The commission hired three detective agencies for surveillance of civil rights activists; paid informers to infiltrate the meetings of the Southern Students Organizing Committee; paid a reporter who wrote an article describing the commission as "preventive medicine" for Mississippi, and made payments to two black newspaper editors.
One of them wrote in 1957: "The masses of Negroes in the South are beginning to see that they are being led over a precipice by the siren calls of the new Negro leadership. The greatest need for the Negro in Jackson, in Mississippi and the rest of the South is more 'Uncle Toms.' "
According to the audit records, the commission also paid for printing 1,015,000 post cards sent to President John F. Kennedy to protest the enrollment of James Meredith at the University of Mississippi in October 1962; it financed "responsible Negro groups" to get blacks to sign petitions opposing the Civil Rights Act of 1964; and it gathered information on the Mississippi Freedom Democratic Party in a successful effort to prevent the party from being seated at the 1964 Democratic National Convention.
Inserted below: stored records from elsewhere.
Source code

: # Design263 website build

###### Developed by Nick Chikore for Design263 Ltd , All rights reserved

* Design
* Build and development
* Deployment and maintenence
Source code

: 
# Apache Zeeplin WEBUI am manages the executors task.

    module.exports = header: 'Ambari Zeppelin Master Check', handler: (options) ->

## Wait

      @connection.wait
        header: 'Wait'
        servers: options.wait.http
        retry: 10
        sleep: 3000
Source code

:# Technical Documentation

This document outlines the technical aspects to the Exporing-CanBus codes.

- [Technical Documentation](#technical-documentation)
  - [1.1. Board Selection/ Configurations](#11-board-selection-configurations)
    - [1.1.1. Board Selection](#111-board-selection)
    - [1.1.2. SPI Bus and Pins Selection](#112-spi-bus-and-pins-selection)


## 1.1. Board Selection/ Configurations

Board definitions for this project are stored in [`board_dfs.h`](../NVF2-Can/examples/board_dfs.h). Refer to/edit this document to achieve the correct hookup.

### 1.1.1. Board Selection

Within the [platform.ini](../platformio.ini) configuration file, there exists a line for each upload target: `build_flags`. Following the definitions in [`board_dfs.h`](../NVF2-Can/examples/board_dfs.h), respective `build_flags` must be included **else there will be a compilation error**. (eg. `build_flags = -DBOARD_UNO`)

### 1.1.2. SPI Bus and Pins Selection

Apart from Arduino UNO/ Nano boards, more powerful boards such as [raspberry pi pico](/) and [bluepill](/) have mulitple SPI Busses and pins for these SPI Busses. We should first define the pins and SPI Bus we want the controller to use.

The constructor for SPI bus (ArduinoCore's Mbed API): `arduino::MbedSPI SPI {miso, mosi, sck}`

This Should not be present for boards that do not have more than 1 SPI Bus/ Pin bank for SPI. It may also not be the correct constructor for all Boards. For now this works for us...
In a 1968 report the commission described its activities:
"We have accumulated voluminous files on the identities, movements and backgrounds of subversive individuals and organizations who have attempted to create turmoil in the state. We have information in our files on approximately 250 organizations. In addition, we have 10,000 names. Many of these work for or represent subversive, militant or revolutionary groups."
The commission's work halted in 1973 when Gov. William L. Waller refused to approve a budget for it. The legislature abolished the panel in 1977 when the ACLU began its case.